Амазонки? Да нет, они не в курсах были, потому что их это не интересовало. Там была жизнь абсолютно другая. Отдельная от всего. Так что и скрывать-то не имело смысла, они никогда не интересовались, а я им никогда не рассказывал. Мне же было совершенно по барабану, кем были их парни. Это были достаточно невинные отношения. Поцелуи, массаж — просто по-дружески. Бухануть вместе, на гитаре для них побренчать. Пикники какие-то за городом.
А моя компания была другая. Костяк такой: Иван со своей девушкой Наташей — они всегда были вместе, в конце концов и поженились. Я и еще два-три чувака: Вовчик — белобрысый наш живчик. Баран, он же Рома Стадников. Барана мы любили за то, что у него была машина. Точнее, у его папы. Папа был автослесарем, и полгорода к нему ездило ремонтировать машины, в основном иномарки. Хороший был мастер. А Баран ему помогал, поэтому папа время от времени давал ему свою «копейку». Если, допустим, нам надо было куда-то съездить, на пруд. Мы говорили: «Баран, давай!» А он такой: «Ну-у-у… я не знаю». И деньги у него все время были. Мы его все время на деньги разводили, на бухло. Никогда, конечно, не возвращали. Но он добрый очень был. Плюс еще вот эта Оля, клавишница, которая раньше всех ушла из коллектива. Кроме этих людей, в компанию постоянно вливались или покидали ее разные люди.

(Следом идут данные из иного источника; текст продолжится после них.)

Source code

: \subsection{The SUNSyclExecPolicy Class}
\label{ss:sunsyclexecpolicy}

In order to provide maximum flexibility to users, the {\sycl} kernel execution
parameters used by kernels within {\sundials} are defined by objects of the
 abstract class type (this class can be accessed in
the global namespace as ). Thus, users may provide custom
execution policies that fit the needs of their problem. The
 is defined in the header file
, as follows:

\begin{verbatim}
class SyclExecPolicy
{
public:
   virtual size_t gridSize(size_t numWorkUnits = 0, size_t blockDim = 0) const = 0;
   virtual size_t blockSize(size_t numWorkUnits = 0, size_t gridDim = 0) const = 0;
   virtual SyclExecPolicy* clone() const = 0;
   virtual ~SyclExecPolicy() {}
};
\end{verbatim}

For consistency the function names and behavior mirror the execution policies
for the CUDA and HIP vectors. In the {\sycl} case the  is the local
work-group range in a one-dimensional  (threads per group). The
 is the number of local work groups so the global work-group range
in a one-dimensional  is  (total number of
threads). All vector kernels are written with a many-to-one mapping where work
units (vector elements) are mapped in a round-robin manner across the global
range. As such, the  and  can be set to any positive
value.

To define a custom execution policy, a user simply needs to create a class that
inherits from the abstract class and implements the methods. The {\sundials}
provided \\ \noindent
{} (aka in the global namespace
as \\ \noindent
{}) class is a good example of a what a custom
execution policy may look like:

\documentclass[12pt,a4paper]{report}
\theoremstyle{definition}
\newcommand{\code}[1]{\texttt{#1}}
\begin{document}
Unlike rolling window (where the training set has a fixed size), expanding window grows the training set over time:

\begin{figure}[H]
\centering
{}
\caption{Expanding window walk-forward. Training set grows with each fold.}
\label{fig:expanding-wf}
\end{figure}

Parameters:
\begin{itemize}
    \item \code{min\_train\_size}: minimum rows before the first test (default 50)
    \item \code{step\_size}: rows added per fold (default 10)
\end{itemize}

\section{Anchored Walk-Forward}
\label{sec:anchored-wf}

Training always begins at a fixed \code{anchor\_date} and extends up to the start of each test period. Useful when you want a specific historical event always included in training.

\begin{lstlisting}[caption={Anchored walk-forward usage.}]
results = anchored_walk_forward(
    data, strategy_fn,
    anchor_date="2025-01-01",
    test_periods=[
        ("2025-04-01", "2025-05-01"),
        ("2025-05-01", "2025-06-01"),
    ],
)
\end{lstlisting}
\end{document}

И все происходило так. У меня периодически появлялась какая-то девушка, я ее приводил к ним, они все сдруживались. Позднее я с ней ссорился, расставался, а она все равно оставалась в компании сама по себе. Я очень злился: «Что ты ходишь к моим друзьям?» — «А это теперь не только твои, но и мои друзья!» Некоторые девушки оставались, потом приходили уже с другими парнями. Я знакомился с ними, ни у кого претензий не было. Вот так вокруг нашей компании появлялись ребята и девушки, бывшие, не бывшие. Но мы, честно говоря, не многих пускали. Особенно ребят — третьи руки уже получалось. Ладно, девушка еще… тем более девушки в компании с девушками дружат. Мальчиков в компании они не делили. Мы этой компанией всегда обсуждали девок, которых я приводил. Ну, как обсуждали… «Да она у тебя больная какая-то!» — «Я знаю». — «Ну, она выдала, конечно!» — «Ну, да…» — «Слушай, а эта у тебя клеевая». — «Да, точно клеевая!»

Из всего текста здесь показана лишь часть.